Sunday, July 14, 2013

Funding gap will leave NHS short of 16,000 GPs, says royal college

NHS ambulance

The Royal College of General Practitioners claims a funding squeeze with hit GP services, and lead more patients to use hospital A&E departments. Photograph: Christopher Thomond for the Observer

An acute NHS funding gap will lead to a shortfall of almost 16,000 GPs within the next eight years, according to the Royal College of General Practitioners.

The body claims that a ?30bn funding deficit, revealed by the NHS last week, has led to a shortfall to date of more than 8,300 GPs across England. There are currently about 34,000 GPs. The RCGP says that increased pressures on the NHS, caused by factors such as an ageing population, mean the budget for general practice will face a ?2.7bn deficit by 2021. This, it claims, will lead to a further 7,500 fewer GPs than it believes will be needed in eight years. "The fact that, in just eight years, we could see a shortfall of almost 16,000 GPs is truly shocking," said Clare Gerada, who chairs the RCGP. "General practice is at the heart of the NHS and if it is left to wither, as is the case now, it could sow the seeds of an unprecedented disintegration of the NHS, both in primary and secondary care."

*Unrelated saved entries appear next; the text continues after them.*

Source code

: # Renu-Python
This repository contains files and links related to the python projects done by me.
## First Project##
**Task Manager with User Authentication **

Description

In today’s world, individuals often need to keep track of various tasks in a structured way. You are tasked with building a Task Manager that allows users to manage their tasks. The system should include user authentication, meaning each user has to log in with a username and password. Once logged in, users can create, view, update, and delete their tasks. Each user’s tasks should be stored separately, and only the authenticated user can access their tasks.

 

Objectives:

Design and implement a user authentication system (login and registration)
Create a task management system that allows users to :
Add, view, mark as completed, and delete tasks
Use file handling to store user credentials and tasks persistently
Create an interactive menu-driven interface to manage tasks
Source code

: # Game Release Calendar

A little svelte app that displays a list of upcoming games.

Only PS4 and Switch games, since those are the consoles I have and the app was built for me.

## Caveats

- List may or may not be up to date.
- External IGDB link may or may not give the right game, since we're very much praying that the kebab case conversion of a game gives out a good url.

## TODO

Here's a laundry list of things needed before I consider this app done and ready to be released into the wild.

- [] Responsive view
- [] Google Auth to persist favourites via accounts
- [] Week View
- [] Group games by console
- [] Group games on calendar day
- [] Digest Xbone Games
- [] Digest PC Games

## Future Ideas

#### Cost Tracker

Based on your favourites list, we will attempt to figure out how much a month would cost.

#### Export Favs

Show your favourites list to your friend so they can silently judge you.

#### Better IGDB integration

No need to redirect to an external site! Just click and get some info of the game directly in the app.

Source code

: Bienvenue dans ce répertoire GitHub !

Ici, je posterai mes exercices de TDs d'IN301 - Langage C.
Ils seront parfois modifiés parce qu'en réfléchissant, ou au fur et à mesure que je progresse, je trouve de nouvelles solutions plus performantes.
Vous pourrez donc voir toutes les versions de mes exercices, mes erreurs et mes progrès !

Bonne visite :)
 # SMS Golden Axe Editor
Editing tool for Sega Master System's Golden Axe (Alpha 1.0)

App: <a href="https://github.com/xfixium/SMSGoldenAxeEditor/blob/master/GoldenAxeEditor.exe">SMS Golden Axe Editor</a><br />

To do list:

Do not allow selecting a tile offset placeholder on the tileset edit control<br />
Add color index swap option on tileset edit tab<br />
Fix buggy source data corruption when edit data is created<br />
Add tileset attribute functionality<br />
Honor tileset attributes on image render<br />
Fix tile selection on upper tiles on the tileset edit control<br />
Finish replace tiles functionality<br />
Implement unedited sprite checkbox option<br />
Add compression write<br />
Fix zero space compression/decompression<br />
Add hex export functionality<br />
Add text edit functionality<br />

The claims will be seen in the Department of Health as an attempt to secure a larger portion of its budget. But the RCGP insists that general practice is under threat. A recent poll commissioned by the body found that 85% of GPs think general practice is "in crisis", while half believe "GPs can no longer guarantee safe care to their patients". The poll found that 55% of GPs conduct 40-60 patient consultations each day; 46% say they work at least 11 hours in surgery and 84% say their workload has increased substantially in the past five years.

The RCGP claims there is a funding imbalance because GPs conduct 90% of all NHS contacts each year but general practice receives only 9% of NHS funding. "Such is the key role that general practice plays, that if it starts to fall apart, the impact will be felt across the rest of the health service, leading to longer waits in A&E and ever more last-minute cancellations of elective surgery," Gerada said. She called on ministers to increase funding for general practice to 10% of the NHS budget "immediately", and help boost the number of medical graduates going into general practice.

A spokeswoman for the Department of Health said it had protected the NHS budget, increasing it in real terms over the next four years. "We are also looking to increase the number of GPs by asking Health Education England to aim for 50% of future medical students to train as GPs," she said.